Ansar al-Sharia in Yemen

  • Nabil al-Dahab, a senior member of the Salafist group

Ansar Beit al-Maqdis of Egypt

  • Khaled el-Menaei, brother of the group’s leader Shadi el-Menaei
  • Ashraf Ali Hassanein al-Gharabali, a leader of the Islamic State-affiliated group

Hamas/al-Qassam Brigades

  • Mohammed Abu Shamala, member of 15-member military council and commander of the al-Qassam Brigades in Rafah
  • Raed al-Attar, member of the 15-member military council
  • Mohammed Barhoum, member of the 15-member military council


  • Jihad Mughniyeh, Hizballah member and son of slain top military commander Imad Mughniyeh

These leadership decapitations were soon followed by succession announcements.  As several former Directors of Central Intelligence observed in ShowTime’s 2015 Spymasters documentary, we have not yet been able to and probably cannot kill our way out of the terrorist problem, however comforting to think otherwise and satisfying to savor each fleeting tactical victory.

In addition, longtime Afghan Taliban leader Mullah Muhammad Omar was pronounced dead by the Afghan intelligence service in late July 2015, which said he had died of hepatitis in 2013.  Despite the violence of their profession, on occasion, terrorists really do die from natural causes (PFLP leader George Habash and PFLP Special Operations leader Wadi Haddad are other prominent examples.).

Kinetic operations are not limited to manned and unmanned airstrikes.  African coalitions, sometimes bolstered by Western assistance, have conducted operations against al-Shabaab in Somalia, Boko Haram in Nigeria and its regional neighbors, and al Qaeda in the Islamic Mahgreb in Mali.  Saudi airstrikes in Yemen have hampered al Qaeda in the Arabian Peninsula.

Other erstwhile terrorists, sidelined for years, were released from Guantanamo Bay military prison, some to return to the battlefield.  And as of this writing, the “high value targets” incarcerated at Gitmo for 9/11 and other depredations continued their legal strategies of drawing out the judicial process.


This leads us to several popular beliefs, which upon careful reflection and empirical testing can be demonstrated to be myths.

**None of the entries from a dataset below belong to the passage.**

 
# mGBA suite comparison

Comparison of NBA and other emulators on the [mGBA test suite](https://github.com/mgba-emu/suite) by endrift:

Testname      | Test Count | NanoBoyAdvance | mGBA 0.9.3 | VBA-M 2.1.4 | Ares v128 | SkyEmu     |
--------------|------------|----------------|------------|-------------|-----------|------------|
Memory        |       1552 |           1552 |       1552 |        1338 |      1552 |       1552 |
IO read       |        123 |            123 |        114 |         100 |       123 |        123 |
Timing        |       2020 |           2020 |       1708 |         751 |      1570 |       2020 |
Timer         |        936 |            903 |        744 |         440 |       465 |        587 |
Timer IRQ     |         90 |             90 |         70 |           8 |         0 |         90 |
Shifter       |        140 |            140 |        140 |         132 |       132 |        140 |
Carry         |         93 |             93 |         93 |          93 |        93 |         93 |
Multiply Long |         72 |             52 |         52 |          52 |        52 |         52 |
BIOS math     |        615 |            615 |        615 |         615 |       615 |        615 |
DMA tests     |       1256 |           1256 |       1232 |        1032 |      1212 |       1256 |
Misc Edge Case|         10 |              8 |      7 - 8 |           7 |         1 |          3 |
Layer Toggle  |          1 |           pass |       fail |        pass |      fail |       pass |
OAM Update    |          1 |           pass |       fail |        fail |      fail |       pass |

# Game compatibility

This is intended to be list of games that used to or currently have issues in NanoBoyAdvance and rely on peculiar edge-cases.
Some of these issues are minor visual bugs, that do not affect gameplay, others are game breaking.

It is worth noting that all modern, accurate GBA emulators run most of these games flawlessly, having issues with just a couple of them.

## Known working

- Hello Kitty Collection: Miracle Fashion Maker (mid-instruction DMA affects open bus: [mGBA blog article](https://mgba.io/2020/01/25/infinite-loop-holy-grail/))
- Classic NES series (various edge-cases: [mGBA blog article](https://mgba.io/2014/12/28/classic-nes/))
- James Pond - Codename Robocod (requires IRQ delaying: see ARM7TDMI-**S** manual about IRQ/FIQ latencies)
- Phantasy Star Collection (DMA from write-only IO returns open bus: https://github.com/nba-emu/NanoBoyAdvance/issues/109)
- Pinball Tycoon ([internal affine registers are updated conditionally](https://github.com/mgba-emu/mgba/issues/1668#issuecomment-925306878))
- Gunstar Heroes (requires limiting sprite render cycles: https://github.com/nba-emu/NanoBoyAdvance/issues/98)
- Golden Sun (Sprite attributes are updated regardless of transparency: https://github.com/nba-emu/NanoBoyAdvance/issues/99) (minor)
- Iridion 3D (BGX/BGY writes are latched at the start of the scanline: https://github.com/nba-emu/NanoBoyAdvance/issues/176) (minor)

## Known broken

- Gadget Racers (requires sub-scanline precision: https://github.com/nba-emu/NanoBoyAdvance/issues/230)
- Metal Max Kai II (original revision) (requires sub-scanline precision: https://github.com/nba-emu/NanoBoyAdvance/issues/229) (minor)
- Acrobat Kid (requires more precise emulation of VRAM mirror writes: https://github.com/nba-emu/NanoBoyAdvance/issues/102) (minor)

First, despite buckets of ink devoted to the proposition, terrorist groups do not celebrate previous attacks by conducting follow-up attacks on incident anniversaries.  There have been tens of thousands of terrorist incidents over the years, and it is simple to draw after-the-fact parallels to previous calendar entries.  Terrorists attack when they’re ready to attack.  They can always find a date on a calendar to celebrate something important to them.  The feted date does not need to be that of a previous attack—they often cite feastdays of dead colleagues, religious holidays, periods in their group’s history, and the like.

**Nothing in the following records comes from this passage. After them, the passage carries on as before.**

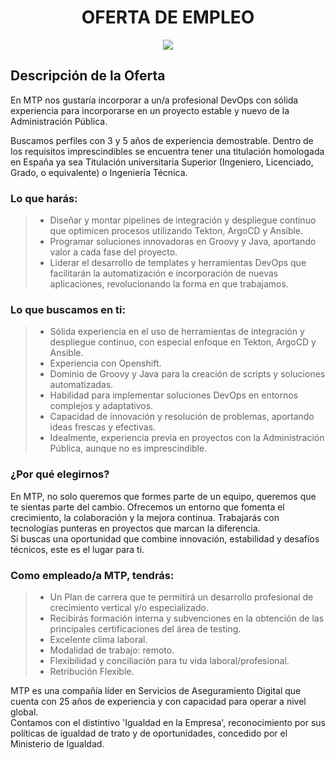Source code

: <h1 align="center"> OFERTA DE EMPLEO </h1>  

<p align="center">
  <img src="https://github.com/pericoflow/Devops/blob/main/img/Devops4.png">
</p> 

## Descripción de la Oferta  

En MTP nos gustaría incorporar a un/a profesional DevOps con sólida experiencia para incorporarse en un proyecto estable y nuevo de la Administración Pública.  

Buscamos perfiles con 3 y 5 años de experiencia demostrable. Dentro de los requisitos imprescindibles se encuentra tener una titulación homologada en España ya sea Titulación universitaria Superior (Ingeniero, Licenciado, Grado, o equivalente) o Ingeniería Técnica.  

### Lo que harás:  
> - Diseñar y montar pipelines de integración y despliegue continuo que optimicen procesos utilizando Tekton, ArgoCD y Ansible.  
> - Programar soluciones innovadoras en Groovy y Java, aportando valor a cada fase del proyecto.  
> - Liderar el desarrollo de templates y herramientas DevOps que facilitarán la automatización e incorporación de nuevas aplicaciones, revolucionando la forma en que trabajamos.  

### Lo que buscamos en ti:  
> - Sólida experiencia en el uso de herramientas de integración y despliegue continuo, con especial enfoque en Tekton, ArgoCD y Ansible.  
> - Experiencia con Openshift.  
> - Dominio de Groovy y Java para la creación de scripts y soluciones automatizadas.  
> - Habilidad para implementar soluciones DevOps en entornos complejos y adaptativos.  
> - Capacidad de innovación y resolución de problemas, aportando ideas frescas y efectivas.  
> - Idealmente, experiencia previa en proyectos con la Administración Pública, aunque no es imprescindible.  

### ¿Por qué elegirnos?  
En MTP, no solo queremos que formes parte de un equipo, queremos que te sientas parte del cambio. Ofrecemos un entorno que fomenta el crecimiento, la colaboración y la mejora continua. Trabajarás con tecnologías punteras en proyectos que marcan la diferencia.  
Si buscas una oportunidad que combine innovación, estabilidad y desafíos técnicos, este es el lugar para ti.  

### Como empleado/a MTP, tendrás:  
> - Un Plan de carrera que te permitirá un desarrollo profesional de crecimiento vertical y/o especializado.  
> - Recibirás formación interna y subvenciones en la obtención de las principales certificaciones del área de testing.  
> - Excelente clima laboral.  
> - Modalidad de trabajo: remoto.  
> - Flexibilidad y conciliación para tu vida laboral/profesional.  
> - Retribución Flexible.  

MTP es una compañía líder en Servicios de Aseguramiento Digital que cuenta con 25 años de experiencia y con capacidad para operar a nivel global.  
Contamos con el distintivo 'Igualdad en la Empresa', reconocimiento por sus políticas de igualdad de trato y de oportunidades, concedido por el Ministerio de Igualdad.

          “Just connect the dots” is one of the most fatuous nostrums heard on the airwaves.  Every day, intelligence officers are awash in millions of new data points.  “Dot connecting” advice oversimplifies the complexity of tracking terrorists and thereby demeans the hard work of our dedicated analytic cadre.

          Despite legacy conventional wisdom decades out of date regarding interagency cooperation, intelligence and law enforcement agencies share information all the time.  Efforts by the Office of the Director of National Intelligence to “integrate” the efforts of the members of the Intelligence Community and its customers at the national, state, local, and tribal levels have contributed to the safety of American citizens in countless instances.

          Well-meaning but ultimately feckless gestures do not do any good, and might be counterproductive.  No Chibok girls were freed as a result of the #bringbackourgirls campaign of pleading.  No IS terrorists were impressed by people superimposing the French flag on their social media sites.  Terrorists are not impressed that you have unfriended them.  It might make us feel good, but the terrorists are not paying attention.  Such initiatives ultimately take our eyes off more useful antiterrorist activities.


          We can thus consider several unresolved mysteries, which tend to be in the realm of Sherlock Holmes’s question in “Silver Blaze” on why the dog did not bark.  While most of these questions focus on Islamic State behavior, they can also be asked of the strategies, tactics, and motivations of other terrorist groups.

Our first set of mysteries revolves around the question of why haven’t terrorists engaged in several types of attacks, or used several types of techniques?  While one can run to the annals of thrillers, much like Robert Redford’s character did in 3 Days of the Condor (by the way, novelist James Grady’s original character needed six days), or tap the imagination of screenwriters, to ask “why haven’t they tried this?” we can instead look at what they have considered, but for whatever reason, have so far not done.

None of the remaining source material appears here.